Are you talking about the characters in their own world? The anon above was analyzing it from a literary point of view, not according to the internal logic of the story

>> No.19786144

>>19777937
Great post.

>> No.19786208

>>19785956
The judgement of paris is one of the "godtales", so it doesnt fall under this category.

>> No.19787725

Anything else?

>> No.19788839

>>19773419
Damn, I want to read the Illiad now. Who made the translation you read?

>> No.19789395

>>19788839
Fagles, I think it's the most accessible for a first time read, though I did compare some passages to Pope. The Knox introduction to Fagles was massively useful for me.

>> No.19789517

>>19773419
Fascinating

>> No.19789865

>>19773419
stop making low effort threads

>> No.19789885

>>19789865
thanks for the bump
now fuck off

>> No.19789896

>>19789885
stop making low effort posts.

>> No.19789924

>>19773419
I'm wondering if many fighting forces at the time were composed of farmers? They had the tools that could be smelted into weapons and the strength from working in fields to fight? Therefore it's more a target audience type of thing, with the writing specficially tailored to man who thought that one day this could be them fighting beside the gods?

>> No.19789981

>>19789924
It's iffy to classify them as farmers. Greece is mountainous and doesn't have a lot of arable land so cattle was a very important resource, it was the primary 'treasure' people sought to obtain from their enemies. That meant that the people taking care of the cattle weren't the lowest class and you can see that in the stories - those with royal blood are often found tending to their herds in peacetime. So the farmers as we understand them were not exactly the farmers of the Late Bronze Age.
>They had the tools that could be smelted into weapons and the strength from working in fields to fight?
The smiths started smelting tools into weapons toward the end of the Bronze Age when the deposits of tin were running low and they had to repurpose metal into tools of war.

>> No.19790758

>>19789981
Noice

>> No.19791926

>>19789924
>>19789924
It's in the Iliad. And Hesiod had entire mythology on farming.

>> No.19793266

>>19773419
The short answer is that Greece at that time was pastoral, not agricultural. There's not much farmland. If you think there is no imagery relating to plants you're not reading carefully enough. Read the passage about the death of Simoeisios again.

>> No.19794058

>>19782750
Hm, I'm not sure. Or at least there isn't something explicit enough to determine all of that from. Hector and Helen both criticize Paris for being a coward and putting Troy in danger on account of his action, but it might be that if war simply on account of a woman isn't the highest reason to go to war (everyone in the Greek contingent seems to resent being there for this, and Menelaus himself feels guilty for so many having died for him), nonetheless the war itself gives the Greek and Trojan heroes an opportunity to display their virtue and prowess and obtain honor and glory by being immortalized in poetry. Without the war over the woman, Achilles can't become what he is.

>> No.19794553

You fight like a dairy farmer.

>> No.19794562

>>19773419
So the pastoral are for men of action and war who steal women and sheep.

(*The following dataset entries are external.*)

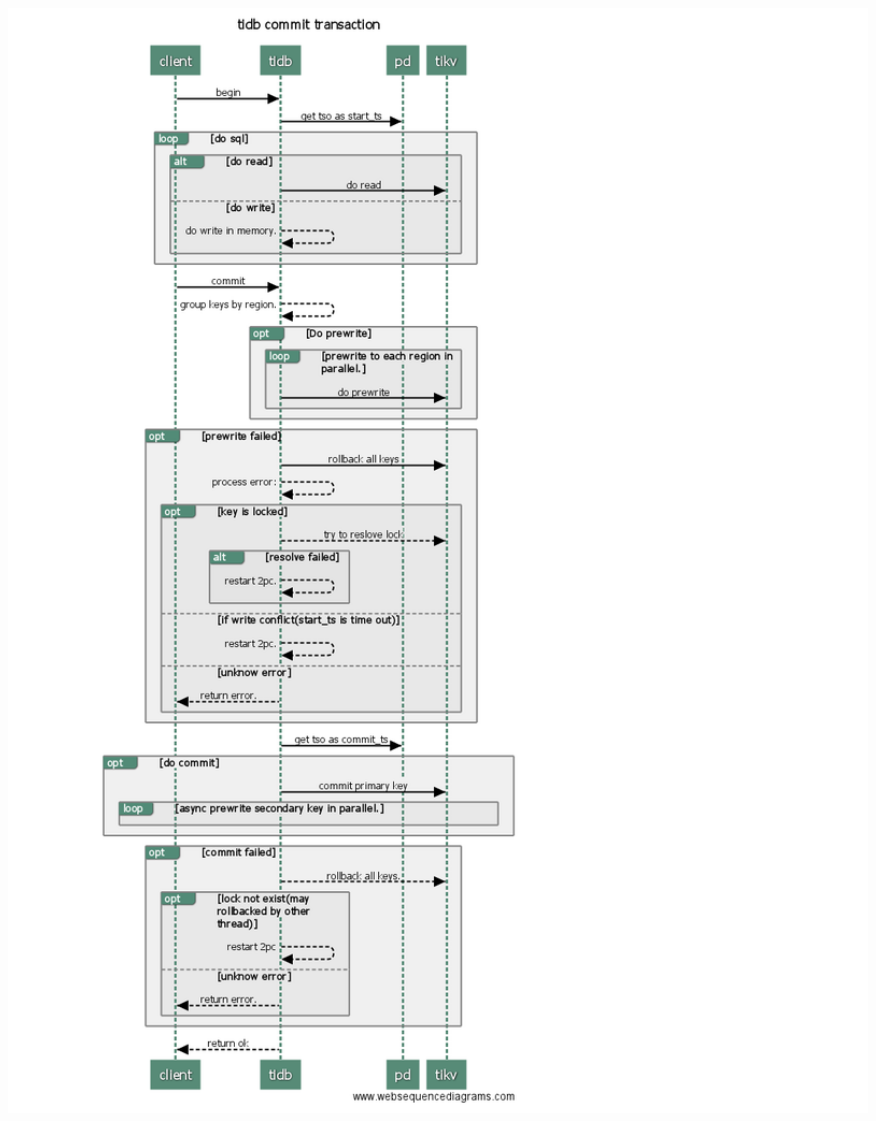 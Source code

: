 <img src="https://github.com/AndreMouche/AndreMouche.github.io/blob/master/img/txn_in_tidb/2pc.png?raw=true" width="600" />
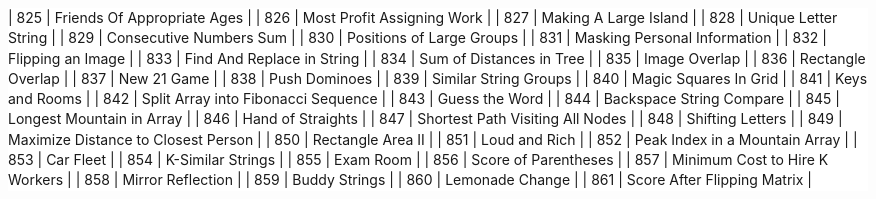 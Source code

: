 |	825	|	Friends Of Appropriate Ages	|
|	826	|	Most Profit Assigning Work	|
|	827	|	Making A Large Island	|
|	828	|	Unique Letter String	|
|	829	|	Consecutive Numbers Sum	|
|	830	|	Positions of Large Groups	|
|	831	|	Masking Personal Information	|
|	832	|	Flipping an Image	|
|	833	|	Find And Replace in String	|
|	834	|	Sum of Distances in Tree	|
|	835	|	Image Overlap	|
|	836	|	Rectangle Overlap	|
|	837	|	New 21 Game	|
|	838	|	Push Dominoes	|
|	839	|	Similar String Groups	|
|	840	|	Magic Squares In Grid	|
|	841	|	Keys and Rooms	|
|	842	|	Split Array into Fibonacci Sequence	|
|	843	|	Guess the Word	|
|	844	|	Backspace String Compare	|
|	845	|	Longest Mountain in Array	|
|	846	|	Hand of Straights	|
|	847	|	Shortest Path Visiting All Nodes	|
|	848	|	Shifting Letters	|
|	849	|	Maximize Distance to Closest Person	|
|	850	|	Rectangle Area II	|
|	851	|	Loud and Rich	|
|	852	|	Peak Index in a Mountain Array	|
|	853	|	Car Fleet	|
|	854	|	K-Similar Strings	|
|	855	|	Exam Room	|
|	856	|	Score of Parentheses	|
|	857	|	Minimum Cost to Hire K Workers	|
|	858	|	Mirror Reflection	|
|	859	|	Buddy Strings	|
|	860	|	Lemonade Change	|
|	861	|	Score After Flipping Matrix	| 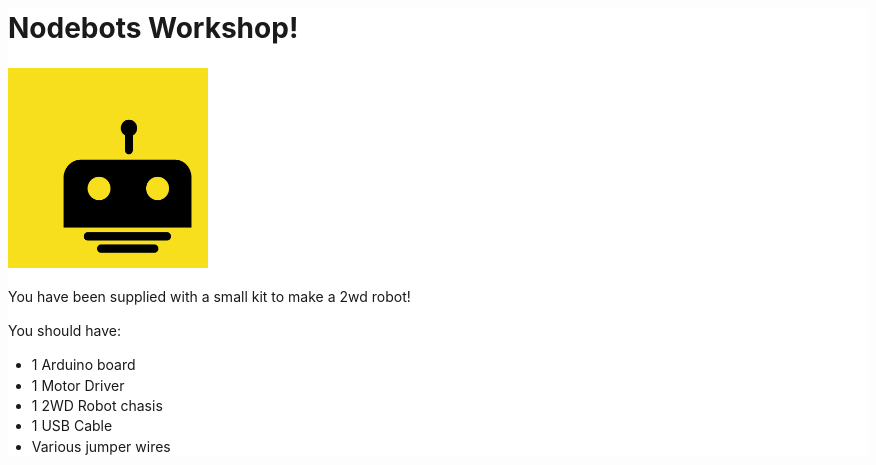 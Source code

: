 # Nodebots Workshop!

<img src="imgs/nodebots.png" width="200px" />


You have been supplied with a small kit to make a 2wd robot!

You should have:

- 1 Arduino board  
- 1 Motor Driver 
- 1 2WD Robot chasis 
- 1 USB Cable
- Various jumper wires
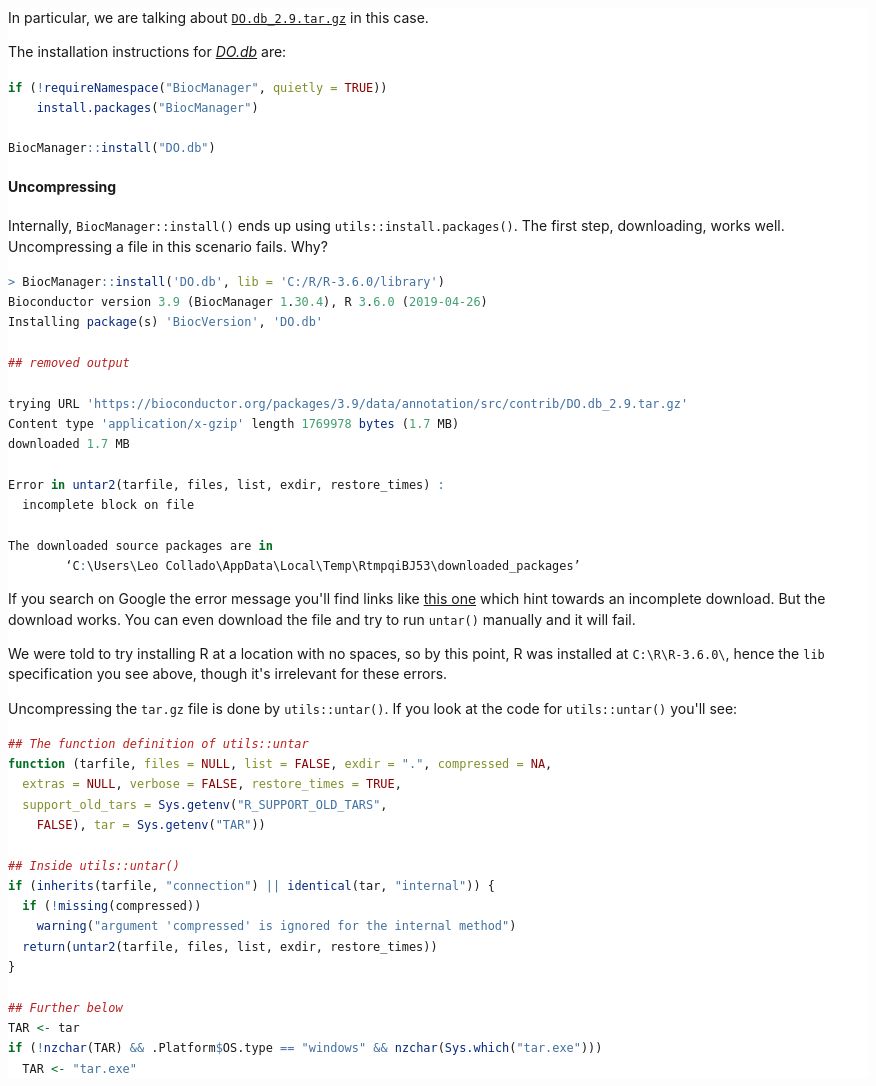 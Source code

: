 In particular, we are talking about [`DO.db_2.9.tar.gz`](http://bioconductor.org/packages/release/data/annotation/src/contrib/DO.db_2.9.tar.gz) in this case.

The installation instructions for *[DO.db](https://bioconductor.org/packages/3.17/DO.db)* are:


```r
if (!requireNamespace("BiocManager", quietly = TRUE))
    install.packages("BiocManager")

BiocManager::install("DO.db")
```

#### Uncompressing

Internally, `BiocManager::install()` ends up using `utils::install.packages()`. The first step, downloading, works well. Uncompressing a file in this scenario fails. Why?



```r
> BiocManager::install('DO.db', lib = 'C:/R/R-3.6.0/library')
Bioconductor version 3.9 (BiocManager 1.30.4), R 3.6.0 (2019-04-26)
Installing package(s) 'BiocVersion', 'DO.db'

## removed output

trying URL 'https://bioconductor.org/packages/3.9/data/annotation/src/contrib/DO.db_2.9.tar.gz'
Content type 'application/x-gzip' length 1769978 bytes (1.7 MB)
downloaded 1.7 MB

Error in untar2(tarfile, files, list, exdir, restore_times) :
  incomplete block on file

The downloaded source packages are in
        ‘C:\Users\Leo Collado\AppData\Local\Temp\RtmpqiBJ53\downloaded_packages’
```

If you search on Google the error message you'll find links like [this one](https://stackoverflow.com/questions/25487593/r-what-does-incomplete-block-on-file-mean) which hint towards an incomplete download. But the download works. You can even download the file and try to run `untar()` manually and it will fail.

We were told to try installing R at a location with no spaces, so by this point, R was installed at `C:\R\R-3.6.0\`, hence the `lib` specification you see above, though it's irrelevant for these errors.


Uncompressing the `tar.gz` file is done by `utils::untar()`. If you look at the code for `utils::untar()` you'll see:


```r
## The function definition of utils::untar
function (tarfile, files = NULL, list = FALSE, exdir = ".", compressed = NA, 
  extras = NULL, verbose = FALSE, restore_times = TRUE,
  support_old_tars = Sys.getenv("R_SUPPORT_OLD_TARS", 
    FALSE), tar = Sys.getenv("TAR")) 

## Inside utils::untar()
if (inherits(tarfile, "connection") || identical(tar, "internal")) {
  if (!missing(compressed)) 
    warning("argument 'compressed' is ignored for the internal method")
  return(untar2(tarfile, files, list, exdir, restore_times))
}

## Further below
TAR <- tar
if (!nzchar(TAR) && .Platform$OS.type == "windows" && nzchar(Sys.which("tar.exe"))) 
  TAR <- "tar.exe"
```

The agricultural are for weak grain eating men who are literally and liberally buttfucked by the men of the pastures, their grains eaten by sheep and goats, their women stolen, their men made into women.

Goat and sheep are the winning move bro. Until those grain eaters outbreed you.

Better enslave them all.

>> No.19795716

>>19794553
kek

>> No.19796356

Cool thread guys

>> No.19797458

>>19796356
Agreed

>> No.19797544

>>19794562
Why did the Neolithic Revolution have to happen bros?